Sturgeon: Salmond has no evidence to back up conspiracy claims

Conor Riordan, PA Scotland
·2-min read

Nicola Sturgeon has claimed there is “not a shred of evidence” that Alex Salmond can show to prove there was a conspiracy against him, as she said she hopes he turns up to a committee to be scrutinised.

The former first minister is alleging his successor has misled Parliament and breached the ministerial code.

A committee is probing the Scottish Government’s botched handling of harassment allegations against him – which saw Mr Salmond win a £512,000 payout following a case at the Court of Session in Edinburgh.

First Minster
First Minister Nicola Sturgeon claims to be looking forward to giving evidence next week (Jeff J Mitchell)

MSPs on the Committee on the Scottish Government Handling of Harassment Complaints have previously decided against publishing a submission the former first minister made to a separate inquiry, which is considering whether Ms Sturgeon breached the ministerial code.

The Scottish Parliamentary Corporate Body (SPCB) concluded “on balance” it would be “possible” for the document to be published.

First Minister Nicola Sturgeon said: “The Scottish Government made a mistake in the application of its complaints procedure.

“I am as keen as anyone to learn lessons from this and, next week, I will relish the chance to give my evidence to the Committee and answer all the questions that have been asked of me.

“This week, the Committee at last takes oral evidence from Alex Salmond.

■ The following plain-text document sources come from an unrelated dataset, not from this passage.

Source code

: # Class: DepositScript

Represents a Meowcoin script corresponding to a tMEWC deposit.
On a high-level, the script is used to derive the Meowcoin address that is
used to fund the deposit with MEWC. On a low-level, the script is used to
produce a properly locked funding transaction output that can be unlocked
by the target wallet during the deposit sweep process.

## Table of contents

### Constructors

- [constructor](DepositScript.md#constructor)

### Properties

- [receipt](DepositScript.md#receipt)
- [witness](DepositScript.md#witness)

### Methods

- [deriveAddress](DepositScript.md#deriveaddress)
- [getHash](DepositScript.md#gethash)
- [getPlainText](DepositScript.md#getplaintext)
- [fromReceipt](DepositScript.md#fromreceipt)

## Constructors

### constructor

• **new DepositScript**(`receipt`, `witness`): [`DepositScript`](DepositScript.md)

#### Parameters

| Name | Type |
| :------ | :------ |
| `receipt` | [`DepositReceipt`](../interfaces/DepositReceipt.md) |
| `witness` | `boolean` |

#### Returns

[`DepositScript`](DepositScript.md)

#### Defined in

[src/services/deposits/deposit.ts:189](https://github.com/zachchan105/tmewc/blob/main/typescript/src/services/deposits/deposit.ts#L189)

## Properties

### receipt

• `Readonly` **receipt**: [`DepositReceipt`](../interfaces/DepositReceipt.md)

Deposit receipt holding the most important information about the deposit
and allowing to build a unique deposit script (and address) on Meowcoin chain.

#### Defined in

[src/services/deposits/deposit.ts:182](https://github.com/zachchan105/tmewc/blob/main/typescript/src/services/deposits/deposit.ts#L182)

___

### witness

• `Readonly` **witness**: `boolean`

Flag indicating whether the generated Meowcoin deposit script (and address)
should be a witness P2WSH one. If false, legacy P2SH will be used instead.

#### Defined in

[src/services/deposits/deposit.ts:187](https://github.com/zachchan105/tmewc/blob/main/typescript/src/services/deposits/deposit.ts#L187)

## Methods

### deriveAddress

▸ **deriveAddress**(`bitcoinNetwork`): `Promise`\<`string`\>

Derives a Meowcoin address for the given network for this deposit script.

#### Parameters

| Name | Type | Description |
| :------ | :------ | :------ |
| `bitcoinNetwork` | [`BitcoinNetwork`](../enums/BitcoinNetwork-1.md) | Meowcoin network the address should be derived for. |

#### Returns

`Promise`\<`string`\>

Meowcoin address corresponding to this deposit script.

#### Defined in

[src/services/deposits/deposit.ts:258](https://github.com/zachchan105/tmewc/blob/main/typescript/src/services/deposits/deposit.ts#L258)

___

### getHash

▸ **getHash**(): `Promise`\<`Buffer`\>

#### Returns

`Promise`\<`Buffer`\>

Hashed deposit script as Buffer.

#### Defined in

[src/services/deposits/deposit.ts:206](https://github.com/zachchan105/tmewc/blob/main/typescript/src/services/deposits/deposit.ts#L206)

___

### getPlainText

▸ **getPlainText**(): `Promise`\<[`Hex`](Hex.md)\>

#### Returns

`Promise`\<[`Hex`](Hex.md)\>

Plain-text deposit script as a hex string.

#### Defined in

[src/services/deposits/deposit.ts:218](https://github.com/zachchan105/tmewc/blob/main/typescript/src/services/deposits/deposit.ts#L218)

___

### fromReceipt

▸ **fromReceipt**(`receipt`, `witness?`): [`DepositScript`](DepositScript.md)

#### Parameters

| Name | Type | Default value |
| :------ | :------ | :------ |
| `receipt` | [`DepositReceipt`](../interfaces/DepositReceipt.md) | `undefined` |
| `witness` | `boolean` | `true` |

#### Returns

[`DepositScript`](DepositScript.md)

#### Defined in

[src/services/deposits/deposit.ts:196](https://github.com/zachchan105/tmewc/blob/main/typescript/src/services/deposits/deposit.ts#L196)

“I hope he turns up and, at long last, his claims are scrutinised.

“There have been claims of plots, collusion and conspiracies.

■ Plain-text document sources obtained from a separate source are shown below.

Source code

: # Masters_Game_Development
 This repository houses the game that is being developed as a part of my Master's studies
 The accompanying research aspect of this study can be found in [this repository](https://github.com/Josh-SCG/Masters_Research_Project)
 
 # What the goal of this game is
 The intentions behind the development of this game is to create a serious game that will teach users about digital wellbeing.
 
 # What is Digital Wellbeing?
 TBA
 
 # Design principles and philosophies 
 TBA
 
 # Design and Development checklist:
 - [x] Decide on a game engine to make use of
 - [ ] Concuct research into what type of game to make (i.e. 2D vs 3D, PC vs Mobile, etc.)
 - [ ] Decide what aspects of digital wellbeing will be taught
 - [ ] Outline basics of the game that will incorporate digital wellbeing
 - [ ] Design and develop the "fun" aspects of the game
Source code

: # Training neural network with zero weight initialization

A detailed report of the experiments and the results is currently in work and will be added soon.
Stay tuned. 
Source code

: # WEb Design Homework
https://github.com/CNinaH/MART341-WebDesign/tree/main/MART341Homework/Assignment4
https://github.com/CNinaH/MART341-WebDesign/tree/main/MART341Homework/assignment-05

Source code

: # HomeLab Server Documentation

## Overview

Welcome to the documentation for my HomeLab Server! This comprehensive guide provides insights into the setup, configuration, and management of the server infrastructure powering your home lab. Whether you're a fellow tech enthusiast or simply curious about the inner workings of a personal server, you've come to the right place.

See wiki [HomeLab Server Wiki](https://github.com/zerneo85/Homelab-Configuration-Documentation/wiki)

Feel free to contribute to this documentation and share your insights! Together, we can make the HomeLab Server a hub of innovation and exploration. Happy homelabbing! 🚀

“What we have not seen is a shred of evidence to back these wild claims up.

“Now, in front of the Parliament, the burden of proof is on Alex Salmond.

“It is time for insinuation and assertion to be replaced with actual evidence.

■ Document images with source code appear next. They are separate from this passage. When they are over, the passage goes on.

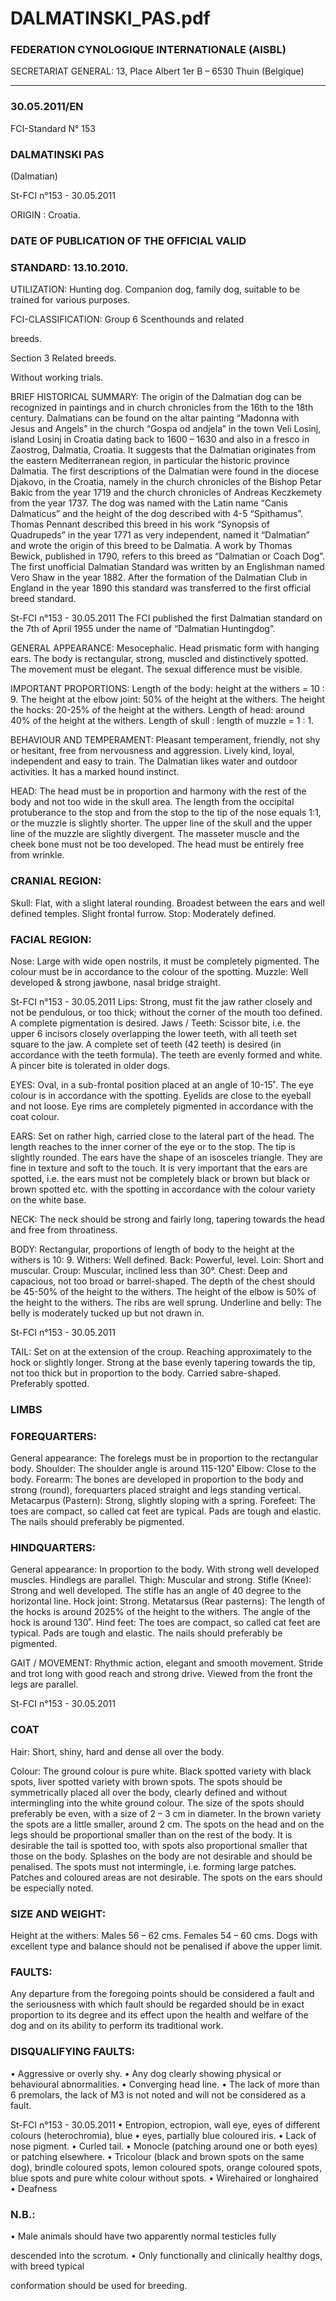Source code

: # DALMATINSKI_PAS.pdf


### FEDERATION CYNOLOGIQUE INTERNATIONALE (AISBL)


SECRETARIAT GENERAL: 13, Place Albert 1er  B – 6530 Thuin (Belgique)
______________________________________________________________________________

### 30.05.2011/EN



FCI-Standard N° 153

### DALMATINSKI PAS


(Dalmatian)




St-FCI n°153 - 30.05.2011

ORIGIN : Croatia.

### DATE OF PUBLICATION OF THE OFFICIAL VALID



### STANDARD: 13.10.2010.



UTILIZATION: Hunting dog. Companion dog, family dog,
suitable to be trained for various purposes.

FCI-CLASSIFICATION: Group  6
Scenthounds and related



breeds.



Section  3
Related breeds.



Without working trials.

BRIEF HISTORICAL SUMMARY: The origin of the Dalmatian
dog can be recognized in paintings and in church chronicles from the
16th to the 18th century. Dalmatians can be found on the altar
painting “Madonna with Jesus and Angels” in the church “Gospa od
andjela” in the town Veli Losinj, island Losinj in Croatia dating back
to 1600 – 1630 and also in a fresco in Zaostrog, Dalmatia, Croatia. It
suggests
that
the
Dalmatian
originates
from
the
eastern
Mediterranean region, in particular the historic province Dalmatia.
The first descriptions of the Dalmatian were found in the diocese
Djakovo, in the Croatia, namely in the church chronicles of the
Bishop Petar Bakic from the year 1719 and the church chronicles of
Andreas Keczkemety from the year 1737. The dog was named with
the Latin name “Canis Dalmaticus” and the height of the dog
described with 4-5 “Spithamus”. Thomas Pennant described this
breed in his work “Synopsis of Quadrupeds” in the year 1771 as
very independent, named it “Dalmatian” and wrote the origin of this
breed to be Dalmatia. A work by Thomas Bewick, published in
1790, refers to this breed as “Dalmatian or Coach Dog”. The first
unofficial Dalmatian Standard was written by an Englishman named
Vero Shaw in the year 1882.
After the formation of the Dalmatian Club in England in the year
1890 this standard was transferred to the first official breed standard.



St-FCI n°153 - 30.05.2011
The FCI published the first Dalmatian standard on the 7th of April
1955 under the name of “Dalmatian Huntingdog”.

GENERAL APPEARANCE: Mesocephalic. Head prismatic form
with hanging ears. The body is rectangular, strong, muscled and
distinctively spotted. The movement must be elegant. The sexual
difference must be visible.

IMPORTANT PROPORTIONS: Length of the body: height at the
withers = 10 : 9. The height at the elbow joint: 50% of the height at
the withers. The height the hocks: 20-25% of the height at the
withers. Length of head: around 40% of the height at the withers.
Length of skull : length of muzzle = 1 : 1.

BEHAVIOUR AND TEMPERAMENT: Pleasant temperament,
friendly, not shy or hesitant, free from nervousness and aggression.
Lively kind, loyal, independent and easy to train. The Dalmatian
likes water and outdoor activities. It has a marked hound instinct.

HEAD: The head must be in proportion and harmony with the rest
of the body and not too wide in the skull area. The length from the
occipital protuberance to the stop and from the stop to the tip of the
nose equals 1:1, or the muzzle is slightly shorter. The upper line of
the skull and the upper line of the muzzle are slightly divergent. The
masseter muscle and the cheek bone must not be too developed. The
head must be entirely free from wrinkle.

### CRANIAL REGION:


Skull: Flat, with a slight lateral rounding. Broadest between the ears
and well defined temples. Slight frontal furrow.
Stop: Moderately defined.

### FACIAL REGION:


Nose: Large with wide open nostrils, it must be completely
pigmented. The colour must be in accordance to the colour of the
spotting.
Muzzle: Well developed & strong jawbone, nasal bridge straight.


St-FCI n°153 - 30.05.2011
Lips: Strong, must fit the jaw rather closely and not be pendulous, or
too thick; without the corner of the mouth too defined. A complete
pigmentation is desired.
Jaws / Teeth: Scissor bite, i.e. the upper 6 incisors closely
overlapping the lower teeth, with all teeth set square to the jaw. A
complete set of teeth (42 teeth) is desired (in accordance with the
teeth formula). The teeth are evenly formed and white. A pincer bite
is tolerated in older dogs.

EYES: Oval, in a sub-frontal position placed at an angle of 10-15˚.
The eye colour is in accordance with the spotting. Eyelids are close
to the eyeball and not loose. Eye rims are completely pigmented in
accordance with the coat colour.

EARS: Set on rather high, carried close to the lateral part of the
head. The length reaches to the inner corner of the eye or to the stop.
The tip is slightly rounded. The ears have the shape of an isosceles
triangle. They are fine in texture and soft to the touch. It is very
important that the ears are spotted, i.e. the ears must not be
completely black or brown but black or brown spotted etc. with the
spotting in accordance with the colour variety on the white base.

NECK: The neck should be strong and fairly long, tapering towards
the head and free from throatiness.

BODY: Rectangular, proportions of length of body to the height at
the withers is 10: 9.
Withers: Well defined.
Back: Powerful, level.
Loin: Short and muscular.
Croup: Muscular, inclined less than 30°.
Chest: Deep and capacious, not too broad or barrel-shaped. The
depth of the chest should be 45-50% of the height to the withers. The
height of the elbow is 50% of the height to the withers. The ribs are
well sprung.
Underline and belly: The belly is moderately tucked up but not
drawn in.



St-FCI n°153 - 30.05.2011

TAIL: Set on at the extension of the croup. Reaching approximately
to the hock or slightly longer. Strong at the base evenly tapering
towards the tip, not too thick but in proportion to the body. Carried
sabre-shaped. Preferably spotted.

### LIMBS



### FOREQUARTERS:


General appearance: The forelegs must be in proportion to the
rectangular body.
Shoulder: The shoulder angle is around 115-120˚
Elbow: Close to the body.
Forearm: The bones are developed in proportion to the body and
strong (round), forequarters placed straight and legs standing
vertical.
Metacarpus (Pastern): Strong, slightly sloping with a spring.
Forefeet: The toes are compact, so called cat feet are typical. Pads
are tough and elastic. The nails should preferably be pigmented.

### HINDQUARTERS:


General appearance: In proportion to the body. With strong well
developed muscles. Hindlegs are parallel.
Thigh: Muscular and strong.
Stifle (Knee): Strong and well developed. The stifle has an angle of
40 degree to the horizontal line.
Hock joint: Strong.
Metatarsus (Rear pasterns): The length of the hocks is around 2025% of the height to the withers. The angle of the hock is around
130˚.
Hind feet: The toes are compact, so called cat feet are typical. Pads
are tough and elastic. The nails should preferably be pigmented.

GAIT / MOVEMENT: Rhythmic action, elegant and smooth
movement. Stride and trot long with good reach and strong drive.
Viewed from the front the legs are parallel.




St-FCI n°153 - 30.05.2011

### COAT


Hair: Short, shiny, hard and dense all over the body.

Colour: The ground colour is pure white. Black spotted variety with
black spots, liver spotted variety with brown spots. The spots should
be symmetrically placed all over the body, clearly defined and
without intermingling into the white ground colour. The size of the
spots should preferably be even, with a size of 2 – 3 cm in diameter.
In the brown variety the spots are a little smaller, around 2 cm. The
spots on the head and on the legs should be proportional smaller than
on the rest of the body. It is desirable the tail is spotted too, with
spots also proportional smaller that those on the body. Splashes on
the body are not desirable and should be penalised. The spots must
not intermingle, i.e. forming large patches. Patches and coloured
areas are not desirable. The spots on the ears should be especially
noted.

### SIZE AND WEIGHT:


Height at the withers:  Males 56 – 62 cms. Females 54 – 60 cms.
Dogs with excellent type and balance should not be penalised if
above the upper limit.

### FAULTS:


Any departure from the foregoing points should be considered a
fault and the seriousness with which fault should be regarded should
be in exact proportion to its degree and its effect upon the health and
welfare of the dog and on its ability to perform its traditional work.

### DISQUALIFYING FAULTS:


• Aggressive or overly shy.
• Any dog clearly showing physical or behavioural abnormalities.
• Converging head line.
• The lack of more than 6 premolars, the lack of M3 is not noted
and will not be considered as a fault.




St-FCI n°153 - 30.05.2011
• Entropion, ectropion, wall eye, eyes of different colours
(heterochromia), blue
• eyes, partially blue coloured iris.
• Lack of nose pigment.
• Curled tail.
• Monocle (patching around one or both eyes) or patching
elsewhere.
• Tricolour (black and brown spots on the same dog), brindle
coloured spots, lemon coloured spots, orange coloured spots,
blue spots and pure white colour without spots.
• Wirehaired or longhaired
• Deafness

### N.B.:


• Male animals should have two apparently normal testicles fully

descended into the scrotum.
• Only functionally and clinically healthy dogs, with breed typical

conformation should be used for breeding.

“And if, as I fully expect, there is no evidence, because there was no conspiracy, then people will draw their own conclusions.”

While the former first minister’s submission to the Hamilton Inquiry has not been published as yet by the committee it has been made public online.

The former SNP leader claimed that “Parliament has been repeatedly misled on a number of occasions about the nature of the meeting” he had with Ms Sturgeon at her home on April 2 2018.

Ms Sturgeon has insisted throughout that she did not breach the ministerial code which sets out how government ministers should behave.

Mr Salmond claimed that while Ms Sturgeon had told MSPs that she first learned of allegations against him at that meeting this was “untrue and is a breach of the ministerial code”.